One-Pan Pineapple Chicken Rice (Printable)

A vibrant baked dish combining pineapple, chicken thighs, and aromatic spices for a delightful family dinner.

# What You’ll Need:

→ Meats

01 - 4 boneless, skinless chicken thighs (about 1.3 lbs)

→ Rice & Grains

02 - 1 cup long-grain white rice, rinsed

→ Vegetables & Fruit

03 - 1 cup pineapple chunks, fresh or canned and drained
04 - 1 red bell pepper, diced
05 - 1 small onion, finely chopped
06 - 2 cloves garlic, minced

→ Liquids

07 - 2 cups low-sodium chicken broth
08 - 2 tablespoons soy sauce, or gluten-free alternative
09 - 1 tablespoon olive oil

→ Spices & Seasonings

10 - 1 teaspoon smoked paprika
11 - 1/2 teaspoon ground black pepper
12 - 1/2 teaspoon salt
13 - 1/4 teaspoon chili flakes, optional

→ Garnish

14 - 2 tablespoons fresh cilantro, chopped
15 - Lime wedges for serving

# Directions:

01 - Preheat the oven to 375°F.
02 - Heat olive oil in a large oven-safe skillet over medium heat. Add onion and bell pepper, sautéing for 3 to 4 minutes until softened. Add minced garlic and cook for 1 minute more.
03 - Stir in rinsed rice, smoked paprika, salt, black pepper, and chili flakes if using. Sauté for 1 minute to coat the rice evenly.
04 - Add pineapple chunks to the pan and spread the mixture evenly across the bottom.
05 - Pour in chicken broth and soy sauce, stirring gently to combine with the rice mixture.
06 - Nestle chicken thighs on top of the rice mixture in an even layer.

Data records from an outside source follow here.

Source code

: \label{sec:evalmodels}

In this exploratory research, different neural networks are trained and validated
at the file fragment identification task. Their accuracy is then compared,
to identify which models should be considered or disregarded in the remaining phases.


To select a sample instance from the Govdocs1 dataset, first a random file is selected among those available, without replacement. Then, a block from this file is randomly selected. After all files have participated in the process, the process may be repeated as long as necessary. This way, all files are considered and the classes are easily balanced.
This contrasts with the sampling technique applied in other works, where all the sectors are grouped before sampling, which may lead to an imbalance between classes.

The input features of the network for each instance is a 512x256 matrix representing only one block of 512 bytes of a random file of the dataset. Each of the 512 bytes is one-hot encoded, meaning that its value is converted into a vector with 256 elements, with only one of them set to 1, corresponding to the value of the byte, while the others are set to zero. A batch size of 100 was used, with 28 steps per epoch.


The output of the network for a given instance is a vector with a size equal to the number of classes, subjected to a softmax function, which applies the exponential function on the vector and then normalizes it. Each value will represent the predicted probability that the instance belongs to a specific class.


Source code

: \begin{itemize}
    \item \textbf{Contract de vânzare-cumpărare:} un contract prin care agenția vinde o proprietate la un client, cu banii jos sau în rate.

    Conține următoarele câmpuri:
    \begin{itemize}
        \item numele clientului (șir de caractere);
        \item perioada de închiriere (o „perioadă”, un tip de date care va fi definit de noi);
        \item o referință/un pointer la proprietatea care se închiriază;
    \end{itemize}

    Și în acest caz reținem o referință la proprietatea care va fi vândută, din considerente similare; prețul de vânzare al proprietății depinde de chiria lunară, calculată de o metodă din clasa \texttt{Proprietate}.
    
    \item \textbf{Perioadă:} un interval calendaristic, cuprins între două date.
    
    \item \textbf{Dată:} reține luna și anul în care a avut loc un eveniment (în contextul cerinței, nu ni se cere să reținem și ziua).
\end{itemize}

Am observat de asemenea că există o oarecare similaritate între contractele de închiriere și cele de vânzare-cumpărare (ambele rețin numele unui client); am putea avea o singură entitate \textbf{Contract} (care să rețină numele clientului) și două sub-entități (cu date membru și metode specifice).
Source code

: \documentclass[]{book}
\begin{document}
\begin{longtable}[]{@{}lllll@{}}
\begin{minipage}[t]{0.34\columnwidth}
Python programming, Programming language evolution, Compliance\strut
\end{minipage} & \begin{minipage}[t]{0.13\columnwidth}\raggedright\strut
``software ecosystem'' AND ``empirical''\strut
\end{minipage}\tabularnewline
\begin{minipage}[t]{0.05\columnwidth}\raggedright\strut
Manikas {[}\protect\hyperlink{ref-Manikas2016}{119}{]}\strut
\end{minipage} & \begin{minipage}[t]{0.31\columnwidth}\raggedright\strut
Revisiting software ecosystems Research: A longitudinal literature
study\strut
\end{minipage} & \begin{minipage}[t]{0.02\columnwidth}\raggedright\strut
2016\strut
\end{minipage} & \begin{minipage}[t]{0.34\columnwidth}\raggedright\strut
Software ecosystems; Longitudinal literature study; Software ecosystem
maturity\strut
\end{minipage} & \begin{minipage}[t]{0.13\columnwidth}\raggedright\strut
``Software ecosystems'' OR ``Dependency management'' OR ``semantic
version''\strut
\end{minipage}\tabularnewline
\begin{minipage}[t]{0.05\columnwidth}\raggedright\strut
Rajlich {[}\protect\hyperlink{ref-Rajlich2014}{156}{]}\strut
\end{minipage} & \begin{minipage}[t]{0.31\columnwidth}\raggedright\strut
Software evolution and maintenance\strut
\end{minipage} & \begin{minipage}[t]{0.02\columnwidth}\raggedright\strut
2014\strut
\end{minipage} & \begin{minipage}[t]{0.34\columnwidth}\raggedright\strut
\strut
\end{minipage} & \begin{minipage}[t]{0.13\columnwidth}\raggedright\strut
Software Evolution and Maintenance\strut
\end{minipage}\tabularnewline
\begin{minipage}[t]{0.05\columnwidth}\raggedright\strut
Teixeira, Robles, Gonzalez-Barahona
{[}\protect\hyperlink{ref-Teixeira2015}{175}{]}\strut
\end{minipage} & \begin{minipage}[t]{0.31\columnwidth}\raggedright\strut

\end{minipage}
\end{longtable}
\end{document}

Sprinkle with additional salt and pepper to taste.
07 - Cover the skillet tightly with aluminum foil or an oven-safe lid. Bake for 30 minutes.
08 - Remove the cover and continue baking for 15 minutes, or until the chicken reaches an internal temperature of 165°F and the rice is tender.
09 - Allow the dish to rest for 5 minutes. Garnish with fresh cilantro and serve with lime wedges on the side.

# Expert Tips:

01 -
  • Everything cooks in one pan, which means less dishes staring at you after dinner.
  • The pineapple caramelizes slightly in the oven and makes the rice taste subtly sweet without any added sugar.
  • Chicken thighs stay incredibly moist and forgiving, unlike breasts which can dry out if you blink wrong.
  • It's naturally dairy-free but tastes indulgent and restaurant-quality.
02 -
  • Don't skip draining canned pineapple thoroughly; I learned this the hard way when I ended up with gummy rice that tasted more like pineapple soup than a cohesive dish.
  • The chicken thighs must stay on top of the rice mixture and not get buried, otherwise they won't brown properly and the texture suffers.
  • Resist the urge to stir everything together after the first 30 minutes—the buried rice at the bottom develops a beautiful subtle crust that adds texture and flavor complexity.
03 -
  • Don't use a cast iron skillet unless you've lined it with parchment; the soy sauce can react with the iron and create an off taste over time.
  • If your oven tends to cook hotter than others, start checking the rice and chicken around the 40-minute mark so nothing gets overdone.